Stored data
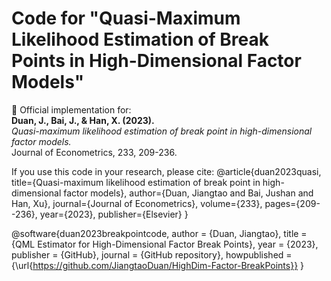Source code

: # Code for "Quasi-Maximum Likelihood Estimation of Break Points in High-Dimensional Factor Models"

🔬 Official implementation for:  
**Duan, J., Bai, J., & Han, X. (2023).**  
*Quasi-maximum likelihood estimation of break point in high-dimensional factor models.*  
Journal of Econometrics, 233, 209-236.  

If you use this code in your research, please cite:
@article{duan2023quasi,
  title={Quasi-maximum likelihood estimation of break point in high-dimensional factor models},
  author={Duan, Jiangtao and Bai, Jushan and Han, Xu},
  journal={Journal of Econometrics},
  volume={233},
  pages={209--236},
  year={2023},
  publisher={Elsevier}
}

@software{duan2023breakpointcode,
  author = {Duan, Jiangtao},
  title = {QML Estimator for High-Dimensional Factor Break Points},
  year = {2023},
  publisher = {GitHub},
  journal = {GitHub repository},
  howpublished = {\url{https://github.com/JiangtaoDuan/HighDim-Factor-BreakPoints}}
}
* * *
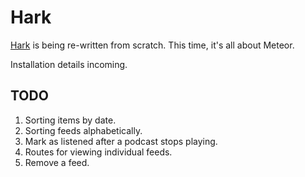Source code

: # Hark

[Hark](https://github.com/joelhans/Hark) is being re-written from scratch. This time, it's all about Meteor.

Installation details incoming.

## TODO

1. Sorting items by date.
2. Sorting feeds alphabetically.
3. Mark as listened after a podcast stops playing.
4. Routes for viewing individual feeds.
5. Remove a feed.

=== YOUR INSTRUCTIONS ===
The word "title" appears in some lines of the data. Copy every one of those lines.

=== ANSWER BOX ===
  title={Quasi-maximum likelihood estimation of break point in high-dimensional factor models},
  title = {QML Estimator for High-Dimensional Factor Break Points},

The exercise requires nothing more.